**Data for processing**
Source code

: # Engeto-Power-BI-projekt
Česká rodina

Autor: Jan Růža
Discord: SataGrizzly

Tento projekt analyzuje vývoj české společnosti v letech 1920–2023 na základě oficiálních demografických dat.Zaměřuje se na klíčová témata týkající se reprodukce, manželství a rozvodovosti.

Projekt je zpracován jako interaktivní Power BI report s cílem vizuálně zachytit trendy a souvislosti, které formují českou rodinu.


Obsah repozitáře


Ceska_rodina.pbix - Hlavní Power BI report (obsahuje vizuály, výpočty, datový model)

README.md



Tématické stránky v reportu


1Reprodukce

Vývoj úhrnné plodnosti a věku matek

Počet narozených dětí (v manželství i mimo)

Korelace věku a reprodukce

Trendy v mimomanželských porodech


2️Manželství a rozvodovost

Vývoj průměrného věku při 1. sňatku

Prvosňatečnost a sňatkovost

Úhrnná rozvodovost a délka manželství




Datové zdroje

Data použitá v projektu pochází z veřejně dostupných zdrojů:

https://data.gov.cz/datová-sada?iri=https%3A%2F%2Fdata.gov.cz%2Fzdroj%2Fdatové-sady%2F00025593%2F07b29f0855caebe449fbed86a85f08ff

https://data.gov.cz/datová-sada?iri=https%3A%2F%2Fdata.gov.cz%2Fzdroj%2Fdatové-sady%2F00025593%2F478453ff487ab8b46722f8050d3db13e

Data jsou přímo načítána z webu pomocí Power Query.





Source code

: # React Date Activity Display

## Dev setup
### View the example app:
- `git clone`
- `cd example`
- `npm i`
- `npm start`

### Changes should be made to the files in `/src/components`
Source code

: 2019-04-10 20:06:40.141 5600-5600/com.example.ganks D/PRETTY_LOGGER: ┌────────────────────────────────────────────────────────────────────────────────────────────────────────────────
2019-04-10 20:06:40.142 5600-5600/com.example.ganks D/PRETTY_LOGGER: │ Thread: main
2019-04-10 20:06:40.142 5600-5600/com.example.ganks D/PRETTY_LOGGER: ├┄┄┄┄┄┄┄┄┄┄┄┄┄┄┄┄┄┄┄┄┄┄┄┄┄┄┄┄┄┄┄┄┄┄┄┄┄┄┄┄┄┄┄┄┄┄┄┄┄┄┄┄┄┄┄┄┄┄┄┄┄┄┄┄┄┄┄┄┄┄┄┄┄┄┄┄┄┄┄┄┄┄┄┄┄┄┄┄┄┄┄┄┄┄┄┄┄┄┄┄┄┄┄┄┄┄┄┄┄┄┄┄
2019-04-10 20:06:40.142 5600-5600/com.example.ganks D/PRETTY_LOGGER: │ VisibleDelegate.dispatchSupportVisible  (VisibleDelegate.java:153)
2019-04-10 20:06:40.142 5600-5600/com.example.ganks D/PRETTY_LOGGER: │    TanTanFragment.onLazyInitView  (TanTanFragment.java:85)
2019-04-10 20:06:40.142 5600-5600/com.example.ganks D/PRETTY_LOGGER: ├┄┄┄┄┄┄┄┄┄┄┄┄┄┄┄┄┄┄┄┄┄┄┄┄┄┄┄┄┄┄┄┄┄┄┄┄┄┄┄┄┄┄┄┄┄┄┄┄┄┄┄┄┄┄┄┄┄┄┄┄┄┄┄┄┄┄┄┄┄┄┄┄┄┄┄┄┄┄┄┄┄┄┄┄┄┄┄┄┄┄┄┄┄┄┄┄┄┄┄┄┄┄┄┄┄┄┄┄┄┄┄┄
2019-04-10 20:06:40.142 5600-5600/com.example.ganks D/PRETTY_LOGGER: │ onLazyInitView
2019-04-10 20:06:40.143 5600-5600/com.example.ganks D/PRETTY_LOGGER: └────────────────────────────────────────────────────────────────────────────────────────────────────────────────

**What is being asked**
Your task is to list each line of the records with the word "onLazyInitView".

**Result of this task**
2019-04-10 20:06:40.142 5600-5600/com.example.ganks D/PRETTY_LOGGER: │    TanTanFragment.onLazyInitView  (TanTanFragment.java:85)
2019-04-10 20:06:40.142 5600-5600/com.example.ganks D/PRETTY_LOGGER: │ onLazyInitView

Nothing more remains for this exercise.